Cette prise de décision rentre ainsi en contradiction avec les objectifs initiaux de l’État, qui prévoyaient de réduire de 50% la part du nucléaire. Aujourd’hui, le contexte est différent. La volatilité des prix de l’électricité est à son paroxysme, les différents États se doivent alors d’improviser au mieux afin de limiter les dégâts. À plus court terme, le gouvernement français souhaiterait chercher un nouveau PDG pour EDF, qui pourrait assurer la remise en service des réacteurs nucléaires, arrêtés pour maintenance. L’électricien public prévoit notamment de redémarrer Flamanville 1 et 2.
Des efforts issus de l’offre et de la demande pour maintenir la stabilité du réseau
Face à cette situation et à la flambée des prix qui en résulte en Europe, les fournisseurs appellent l’ensemble des consommateurs à réduire leur consommation de gaz, d’électricité et de pétrole dès aujourd’hui. Au-delà des risques de pénurie cet hiver, il faut aussi s’attendre à de nouvelles canicules cet été dans un contexte où les disponibilités nucléaires et hydrauliques sont amoindries. En effet, il est nécessaire de maintenir le niveau de l’eau des barrages pour éviter de solliciter les centrales à gaz, très coûteuses.
Dans le cadre de la transition énergétique, le Conseil de Paris a validé jeudi 7 juillet un nouveau plan d’aide à la rénovation énergétique. Pour mettre en place Éco-rénovons Paris 2, la capitale investit près de 60 millions d’euros avec l’objectif de rénover plus de 40 000 logements privés. Selon les estimations, ces investissements pourraient permettre d’économiser 180 gigawattheures d’énergie et 33.000 tonnes équivalent CO2 par an.
L’ensemble de ces mesures permettrait de réduire considérablement à moyen et long terme la consommation
d’énergie, et donc maintenir la stabilité du réseau.
Les prix sur le long terme toujours à la hausse
Sur la courbe de long terme, la tendance est toujours haussière par rapport à la semaine dernière. Ainsi, les contrats
Baseload pour une livraison en 2024 (CAL 24), 2025 (CAL 25) et 2026 (CAL 26) se négociaient
respectivement à 254,81 €/MWh (+ 48,68 €/MWh), 205 €/MWh (+29 €/MWh) et à 184 €/MWh (+7,31 €/MWh)
le vendredi 8 juillet.
Nous sommes susceptibles de dépasser la barre des 500 €/MWh au vu de la situation actuelle. En effet, les centrales à gaz sont souvent sollicitées pour produire de l’électricité et sont très coûteuses actuellement.
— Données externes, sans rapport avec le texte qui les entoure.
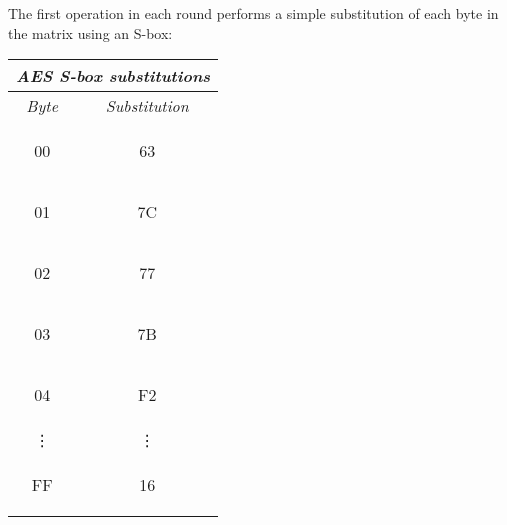 The first operation in each round performs a simple substitution of each byte
in the matrix using an S-box:
\begin{center}
\begin{tabular}{|c|c|} \hline
  \multicolumn{2}{|l|}{\textit{AES S-box substitutions}} \\ \hline\hline
  \textit{Byte} & \textit{Substitution} \\ \hline
  \begin{code}00\end{code} & \begin{code}63\end{code} \\
  \begin{code}01\end{code} & \begin{code}7C\end{code} \\
  \begin{code}02\end{code} & \begin{code}77\end{code} \\
  \begin{code}03\end{code} & \begin{code}7B\end{code} \\
  \begin{code}04\end{code} & \begin{code}F2\end{code} \\
  \vdots                   & \vdots \\
  \begin{code}FF\end{code} & \begin{code}16\end{code} \\ \hline
\end{tabular}\end{center}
À ce phénomène s’ajoute les très fortes chaleurs, qui ont un impact direct sur la consommation de l’énergie et donc le prix. Par exemple, l’utilisation des systèmes de climatisation risque d’augmenter rapidement la consommation. Même si des alternatives sont trouvées pour produire du gaz ou de l’électricité, ces infrastructures mettront du temps à être opérationnelles.
Yanice MEGUENNI, Analyste Pricing
Marché du gaz
Nouveaux sommets historiques du prix du gaz naturel
La courbe de long terme sur le marché du gaz naturel a, comme pour l’électricité, poursuivi une hausse encore plus importante que la semaine dernière. Les contrats pour une livraison en 2023 (PEG CAL 23) ont pu atteindre les 131,81 €/MWh le vendredi 8 juillet, soit une hausse de 30,79 €/MWh (+30,48 %) en une semaine. En 1 mois à compter du 10 juin, le prix du gaz a augmenté de 78,12%.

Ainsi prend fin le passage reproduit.